Freies Rechtssubjekt und Ausschluss

Rassisische und geschlechtliche Hierarchisierung setzen der Anerkennung als vollwertiges Gesellschaftsmitglied und Besitzer eines „allgemeinen und freien Willens“9 Grenzen. Aber auch wenn dem „freien“ Rechtssubjekt in einem nationalstaatlichem Territorium gesellschaftliche Geltung und Anerkennung zu Teil wird und diesem somit ein Katalog von Grund- und Menschenrechten zugeordnet wird, so handelt es sich bei diesen Rechten im Grunde doch nur um Selbstverständlichkeiten menschlicher und gesellschaftlicher Wesen: Das Recht zu leben, darauf etwas zu lernen (Recht auf Bildung), auf die Freiheit, seine Meinung zu äußern (Meinungsfreiheit), das Recht zusammenzukommen (Versammlungsfreiheit), hinzugehen, wo immer man will (Bewegungsfreiheit), all das sind Allgemeinheiten, die der besonderen Erwähnung erst auf der Grundlage einer totalen Entrechtung bedürfen.

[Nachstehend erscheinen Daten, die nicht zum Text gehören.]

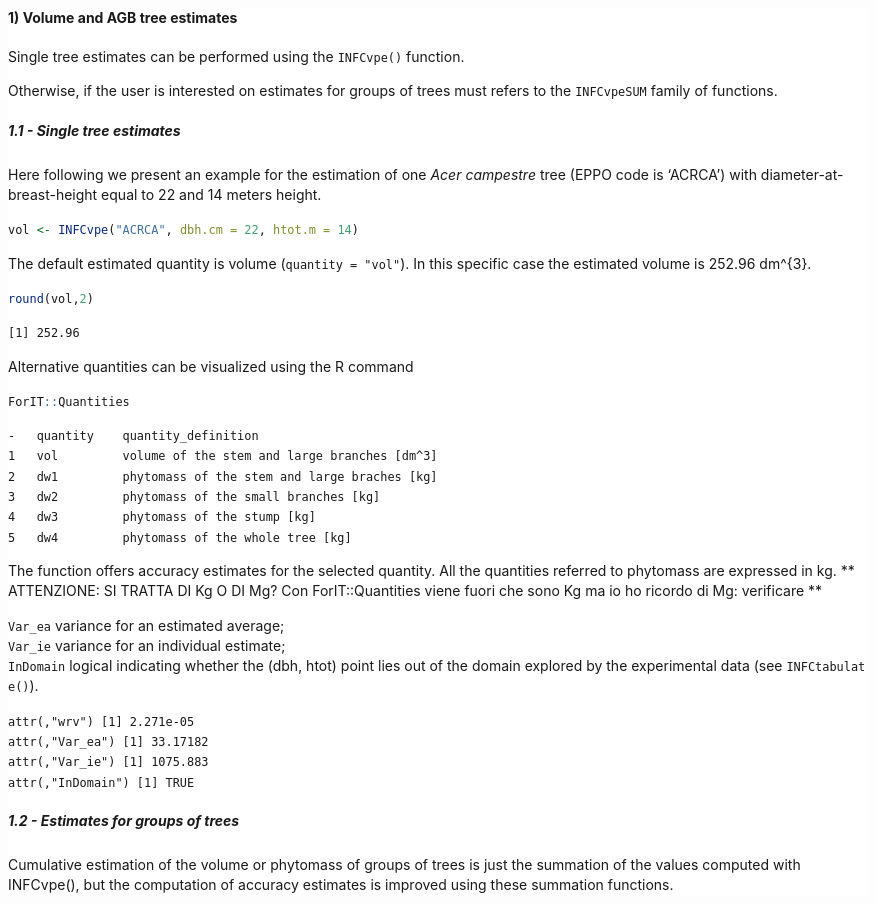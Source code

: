 
#### 1\) Volume and AGB tree estimates

Single tree estimates can be performed using the `INFCvpe()` function.

Otherwise, if the user is interested on estimates for groups of trees must refers to the `INFCvpeSUM` family of functions.


##### 1.1 - Single tree estimates

Here following we present an example for the estimation of one *Acer
campestre* tree (EPPO code is ‘ACRCA’) with diameter-at-breast-height
equal to 22 and 14 meters height.

``` r
vol <- INFCvpe("ACRCA", dbh.cm = 22, htot.m = 14)
```

The default estimated quantity is volume (`quantity = "vol"`). In this
specific case the estimated volume is 252.96 dm^{3}.

``` r
round(vol,2)
```

`[1] 252.96`

Alternative quantities can be visualized using the R command
``` r 
ForIT::Quantities
```

    -   quantity    quantity_definition
    1   vol         volume of the stem and large branches [dm^3]
    2   dw1         phytomass of the stem and large braches [kg]
    3   dw2         phytomass of the small branches [kg]
    4   dw3         phytomass of the stump [kg]
    5   dw4         phytomass of the whole tree [kg]

The function offers accuracy estimates for the selected quantity. 
All the quantities referred to phytomass are expressed in kg. ** ATTENZIONE: SI TRATTA DI Kg O DI Mg? Con ForIT::Quantities viene fuori che sono Kg ma io ho ricordo di Mg: verificare **

`Var_ea` variance for an estimated average;  
`Var_ie` variance for an individual estimate;  
`InDomain` logical indicating whether the (dbh, htot) point lies out of
the domain explored by the experimental data (see `INFCtabulate()`).  

`attr(,"wrv") [1] 2.271e-05`  
`attr(,"Var_ea") [1] 33.17182`  
`attr(,"Var_ie") [1] 1075.883`  
`attr(,"InDomain") [1] TRUE`

##### 1.2 - Estimates for groups of trees
Cumulative estimation of the volume or phytomass of groups of trees is just the summation of the values computed with INFCvpe(), but the computation of accuracy estimates is improved using these summation functions.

„Von Folter muss man nur geschützt werden, wenn Folter möglich ist, nicht a priori ausgeschlossen werden kann. Gegen das Recht auf Essen stellen wir (…) die Verunmöglichung des Verhungerns, gegen das Recht auf Einkommen das selbstverständliche Auskommen als Mitglied der menschlichen Gesellschaft, gegen das Recht auf Lohn die gesicherte Versorgung mit materiellen Gütern, gegen das Recht auf Arbeit die Befreiung von der Arbeit (…). Das alles setzt ein Weltgesellschaft des Reichtums voraus“ (Schandl 1994, S. 23).

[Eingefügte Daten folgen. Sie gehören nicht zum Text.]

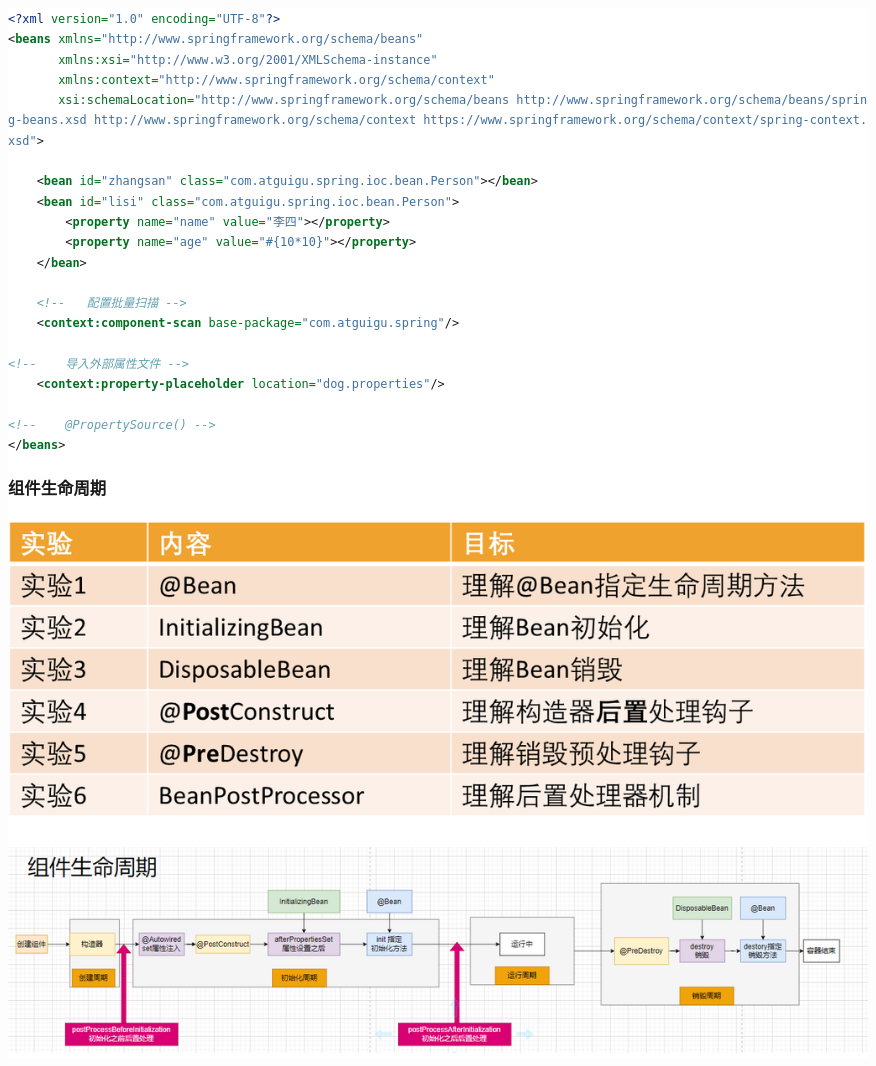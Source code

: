 

```xml
<?xml version="1.0" encoding="UTF-8"?>
<beans xmlns="http://www.springframework.org/schema/beans"
       xmlns:xsi="http://www.w3.org/2001/XMLSchema-instance"
       xmlns:context="http://www.springframework.org/schema/context"
       xsi:schemaLocation="http://www.springframework.org/schema/beans http://www.springframework.org/schema/beans/spring-beans.xsd http://www.springframework.org/schema/context https://www.springframework.org/schema/context/spring-context.xsd">

    <bean id="zhangsan" class="com.atguigu.spring.ioc.bean.Person"></bean>
    <bean id="lisi" class="com.atguigu.spring.ioc.bean.Person">
        <property name="name" value="李四"></property>
        <property name="age" value="#{10*10}"></property>
    </bean>

    <!--   配置批量扫描 -->
    <context:component-scan base-package="com.atguigu.spring"/>

<!--    导入外部属性文件 -->
    <context:property-placeholder location="dog.properties"/>

<!--    @PropertySource() -->
</beans>
```

### 组件生命周期

![image-20241211005224334](images/Spring容器/image-20241211005224334.png)

![image-20241211014007664](images/Spring容器/image-20241211014007664.png)
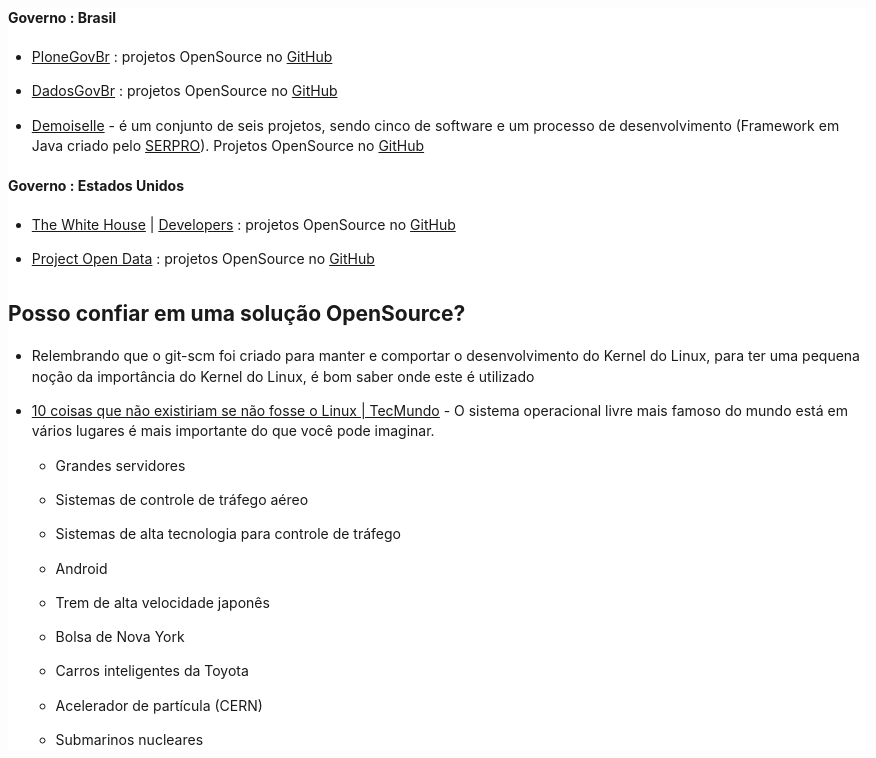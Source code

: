 
#### Governo : Brasil

* [PloneGovBr](http://www.softwarelivre.gov.br/plone) : projetos OpenSource no [GitHub](https://github.com/plonegovbr)

* [DadosGovBr](http://dados.gov.br/) : projetos OpenSource no [GitHub](https://github.com/dadosgovbr)

* [Demoiselle](http://www.frameworkdemoiselle.gov.br/) - é um conjunto de seis projetos, sendo cinco de software e um processo de desenvolvimento (Framework em Java criado pelo [SERPRO](http://www.serpro.gov.br/)). Projetos OpenSource no [GitHub](https://github.com/demoiselle)


#### Governo : Estados Unidos

* [The White House](http://www.whitehouse.gov/) | [Developers](http://www.whitehouse.gov/developers) : projetos OpenSource no [GitHub](https://github.com/WhiteHouse)

* [Project Open Data](http://project-open-data.github.io/) : projetos OpenSource no [GitHub](https://github.com/project-open-data)



## Posso confiar em uma solução OpenSource?

* Relembrando que o git-scm foi criado para manter e comportar o desenvolvimento do Kernel do Linux, para ter uma pequena noção da importância do Kernel do Linux, é bom saber onde este é utilizado

* [10 coisas que não existiriam se não fosse o Linux | TecMundo](http://www.tecmundo.com.br/linux/12021-10-coisas-que-nao-existiriam-se-nao-fosse-o-linux.htm) - O sistema operacional livre mais famoso do mundo está em vários lugares é mais importante do que você pode imaginar.

  * Grandes servidores

  * Sistemas de controle de tráfego aéreo

  * Sistemas de alta tecnologia para controle de tráfego

  * Android

  * Trem de alta velocidade japonês

  * Bolsa de Nova York

  * Carros inteligentes da Toyota

  * Acelerador de partícula (CERN)

  * Submarinos nucleares

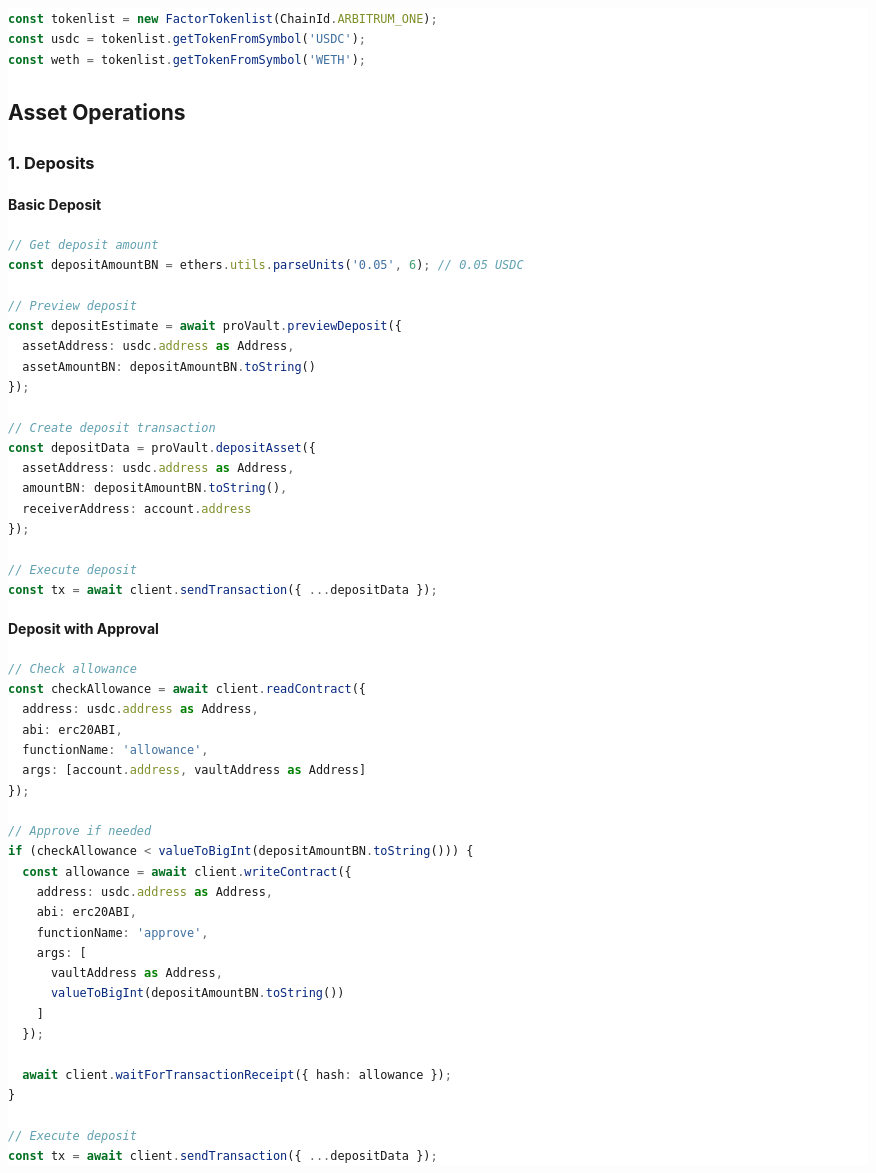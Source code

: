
 ```typescript
const tokenlist = new FactorTokenlist(ChainId.ARBITRUM_ONE);
const usdc = tokenlist.getTokenFromSymbol('USDC');
const weth = tokenlist.getTokenFromSymbol('WETH');
```

## Asset Operations

### 1. Deposits

#### Basic Deposit
```typescript
// Get deposit amount
const depositAmountBN = ethers.utils.parseUnits('0.05', 6); // 0.05 USDC

// Preview deposit
const depositEstimate = await proVault.previewDeposit({
  assetAddress: usdc.address as Address,
  assetAmountBN: depositAmountBN.toString()
});

// Create deposit transaction
const depositData = proVault.depositAsset({
  assetAddress: usdc.address as Address,
  amountBN: depositAmountBN.toString(),
  receiverAddress: account.address
});

// Execute deposit
const tx = await client.sendTransaction({ ...depositData });
```

#### Deposit with Approval
```typescript
// Check allowance
const checkAllowance = await client.readContract({
  address: usdc.address as Address,
  abi: erc20ABI,
  functionName: 'allowance',
  args: [account.address, vaultAddress as Address]
});

// Approve if needed
if (checkAllowance < valueToBigInt(depositAmountBN.toString())) {
  const allowance = await client.writeContract({
    address: usdc.address as Address,
    abi: erc20ABI,
    functionName: 'approve',
    args: [
      vaultAddress as Address,
      valueToBigInt(depositAmountBN.toString())
    ]
  });
  
  await client.waitForTransactionReceipt({ hash: allowance });
}

// Execute deposit
const tx = await client.sendTransaction({ ...depositData });
```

Wie sehr noch die bürgerlichen „Freiheiten“ die übergeordneten Unfreiheiten der kapitalistischen Form ausdrücken, sieht man beispielsweise an dem „Recht auf Staatsbürgerschaft“, dem „Recht auf Arbeit“, auf „gerechte Entlohnung“ oder gar dem „Recht auf Lebensstandard“ und dem „Recht auf Erholung, Freizeit oder Urlaub“ (Artikel 24 der Allgemeinen Erklärung der Menschenrechte). Arendt hatte eine Ahnung von der Begrenztheit, ja Lächerlichkeit dieser „Rechte“: „Bevor sich dies ereignete (gemeint ist das Ausgestoßensein aus dem Rechtsverhältnis, K. L.), wurde das, was wir heute als ein ‚Recht‘ zu betrachten gelernt haben, eher als ein allgemeines Kennzeichen des Menschseins angesehen und die Rechte, die hier verloren gehen, als menschliche Fähigkeiten“ (Arendt 2001, S. 614f.).

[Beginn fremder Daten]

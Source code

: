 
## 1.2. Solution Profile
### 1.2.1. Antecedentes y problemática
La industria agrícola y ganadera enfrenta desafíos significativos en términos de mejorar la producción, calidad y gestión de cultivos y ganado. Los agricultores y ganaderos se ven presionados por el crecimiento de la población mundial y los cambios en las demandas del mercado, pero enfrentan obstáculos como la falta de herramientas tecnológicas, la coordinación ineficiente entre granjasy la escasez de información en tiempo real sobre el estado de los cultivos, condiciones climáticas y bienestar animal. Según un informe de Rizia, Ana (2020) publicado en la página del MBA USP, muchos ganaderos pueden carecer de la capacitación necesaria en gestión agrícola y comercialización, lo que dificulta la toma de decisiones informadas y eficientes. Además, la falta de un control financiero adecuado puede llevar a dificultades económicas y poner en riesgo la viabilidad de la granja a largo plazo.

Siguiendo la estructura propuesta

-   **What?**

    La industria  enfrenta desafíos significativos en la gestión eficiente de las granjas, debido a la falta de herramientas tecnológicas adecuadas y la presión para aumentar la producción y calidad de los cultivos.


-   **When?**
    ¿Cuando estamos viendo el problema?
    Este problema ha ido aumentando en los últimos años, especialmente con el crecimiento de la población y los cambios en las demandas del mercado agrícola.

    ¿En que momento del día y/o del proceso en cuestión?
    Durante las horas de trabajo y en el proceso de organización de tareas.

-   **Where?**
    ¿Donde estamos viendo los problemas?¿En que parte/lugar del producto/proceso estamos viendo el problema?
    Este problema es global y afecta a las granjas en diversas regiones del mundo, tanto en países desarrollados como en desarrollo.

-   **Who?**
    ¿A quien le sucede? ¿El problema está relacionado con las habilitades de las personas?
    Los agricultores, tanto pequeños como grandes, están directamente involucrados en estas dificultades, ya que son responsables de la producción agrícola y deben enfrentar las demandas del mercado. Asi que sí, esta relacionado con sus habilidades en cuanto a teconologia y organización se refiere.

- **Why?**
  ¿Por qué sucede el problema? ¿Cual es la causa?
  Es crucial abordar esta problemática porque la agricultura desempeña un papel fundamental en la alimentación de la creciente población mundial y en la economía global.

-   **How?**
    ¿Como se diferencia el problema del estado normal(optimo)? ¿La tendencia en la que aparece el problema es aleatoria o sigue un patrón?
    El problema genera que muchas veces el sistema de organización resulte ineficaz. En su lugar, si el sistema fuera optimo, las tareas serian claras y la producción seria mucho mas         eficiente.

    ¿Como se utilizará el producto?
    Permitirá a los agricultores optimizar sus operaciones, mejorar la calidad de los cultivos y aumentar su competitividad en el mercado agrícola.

Wie der berühmte Schluck Wasser in der Wüste, so entwickeln die Menschenrechte erst vor dem völlig entleerten Hintergrund der Abstraktion einer „bloßen Existenz“ einen derartigen Glanz und eine solche Attraktion. Nur eine völlige Entwürdigung der Existenz in den Formen eines degradierten Lebens als Arbeitskraft und des dazugehörigen isolierten Willenssubjekts, lassen Selbstverständlichkeiten wie etwas zu essen zu haben oder mit anderen zu kommunizieren als explizite Errungenschaften erscheinen.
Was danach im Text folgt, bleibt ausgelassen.